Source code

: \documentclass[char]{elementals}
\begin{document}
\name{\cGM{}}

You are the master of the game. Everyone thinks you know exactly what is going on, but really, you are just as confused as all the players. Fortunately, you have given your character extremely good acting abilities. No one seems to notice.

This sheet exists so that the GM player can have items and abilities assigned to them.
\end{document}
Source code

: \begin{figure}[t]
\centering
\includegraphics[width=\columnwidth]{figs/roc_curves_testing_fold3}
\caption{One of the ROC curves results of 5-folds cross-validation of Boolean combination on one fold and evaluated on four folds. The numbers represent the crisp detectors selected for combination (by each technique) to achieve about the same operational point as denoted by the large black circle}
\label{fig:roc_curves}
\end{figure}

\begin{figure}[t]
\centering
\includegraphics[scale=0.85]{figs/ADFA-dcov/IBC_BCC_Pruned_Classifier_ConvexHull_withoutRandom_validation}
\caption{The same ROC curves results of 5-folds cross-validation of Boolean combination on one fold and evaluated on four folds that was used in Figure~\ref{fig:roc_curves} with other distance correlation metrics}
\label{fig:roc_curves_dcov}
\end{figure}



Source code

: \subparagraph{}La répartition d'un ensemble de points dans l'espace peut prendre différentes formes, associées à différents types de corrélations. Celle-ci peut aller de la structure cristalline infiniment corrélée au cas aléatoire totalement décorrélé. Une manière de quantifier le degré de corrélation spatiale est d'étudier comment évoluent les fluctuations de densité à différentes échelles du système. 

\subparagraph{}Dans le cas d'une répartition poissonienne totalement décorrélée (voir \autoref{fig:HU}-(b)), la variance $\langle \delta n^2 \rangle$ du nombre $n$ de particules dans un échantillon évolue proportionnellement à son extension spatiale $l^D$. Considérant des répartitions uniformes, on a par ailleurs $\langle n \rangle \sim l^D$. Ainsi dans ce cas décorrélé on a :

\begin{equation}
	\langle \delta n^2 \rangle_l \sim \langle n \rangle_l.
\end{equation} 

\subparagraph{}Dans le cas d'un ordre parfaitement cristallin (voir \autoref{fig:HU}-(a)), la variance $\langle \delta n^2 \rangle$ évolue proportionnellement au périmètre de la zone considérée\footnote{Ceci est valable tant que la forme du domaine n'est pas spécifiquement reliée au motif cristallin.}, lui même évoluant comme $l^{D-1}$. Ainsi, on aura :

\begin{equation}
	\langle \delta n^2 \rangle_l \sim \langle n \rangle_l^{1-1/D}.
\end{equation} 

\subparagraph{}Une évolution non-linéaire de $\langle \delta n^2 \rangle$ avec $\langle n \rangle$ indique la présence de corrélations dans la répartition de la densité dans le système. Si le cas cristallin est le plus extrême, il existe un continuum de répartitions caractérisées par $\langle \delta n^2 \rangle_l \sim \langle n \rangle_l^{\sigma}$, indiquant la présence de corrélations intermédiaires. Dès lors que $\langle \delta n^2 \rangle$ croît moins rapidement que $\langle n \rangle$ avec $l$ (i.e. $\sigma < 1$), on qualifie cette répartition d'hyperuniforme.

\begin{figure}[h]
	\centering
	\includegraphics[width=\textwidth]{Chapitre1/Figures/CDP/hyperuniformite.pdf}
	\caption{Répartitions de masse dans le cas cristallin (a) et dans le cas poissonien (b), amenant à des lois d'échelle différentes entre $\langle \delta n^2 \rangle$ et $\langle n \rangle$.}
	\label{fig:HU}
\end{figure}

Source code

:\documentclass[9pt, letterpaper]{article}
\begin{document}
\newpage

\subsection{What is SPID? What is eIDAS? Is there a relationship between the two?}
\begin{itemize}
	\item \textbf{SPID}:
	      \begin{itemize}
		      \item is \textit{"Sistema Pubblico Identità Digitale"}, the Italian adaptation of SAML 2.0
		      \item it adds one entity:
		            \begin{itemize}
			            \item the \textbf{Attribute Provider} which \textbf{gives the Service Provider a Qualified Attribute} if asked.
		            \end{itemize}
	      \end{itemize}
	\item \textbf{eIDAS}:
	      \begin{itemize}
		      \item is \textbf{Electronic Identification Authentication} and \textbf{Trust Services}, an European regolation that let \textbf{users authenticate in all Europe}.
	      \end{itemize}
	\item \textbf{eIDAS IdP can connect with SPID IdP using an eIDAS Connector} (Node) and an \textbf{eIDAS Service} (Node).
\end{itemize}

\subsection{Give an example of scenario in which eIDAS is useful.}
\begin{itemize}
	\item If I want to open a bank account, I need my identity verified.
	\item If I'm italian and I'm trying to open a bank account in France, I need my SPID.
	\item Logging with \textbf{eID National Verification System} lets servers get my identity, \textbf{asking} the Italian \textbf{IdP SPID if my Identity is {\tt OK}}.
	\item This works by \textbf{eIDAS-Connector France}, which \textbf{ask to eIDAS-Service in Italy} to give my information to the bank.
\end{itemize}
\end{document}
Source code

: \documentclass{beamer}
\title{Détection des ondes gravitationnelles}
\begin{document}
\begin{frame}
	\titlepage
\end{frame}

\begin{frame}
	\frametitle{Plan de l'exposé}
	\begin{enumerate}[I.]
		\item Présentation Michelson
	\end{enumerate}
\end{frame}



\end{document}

★ ★ ★ ★

- Exercise brief: The string "caption" may appear in lines of the entries above. Say how many such lines there are, as a number only.

- Written answer: 3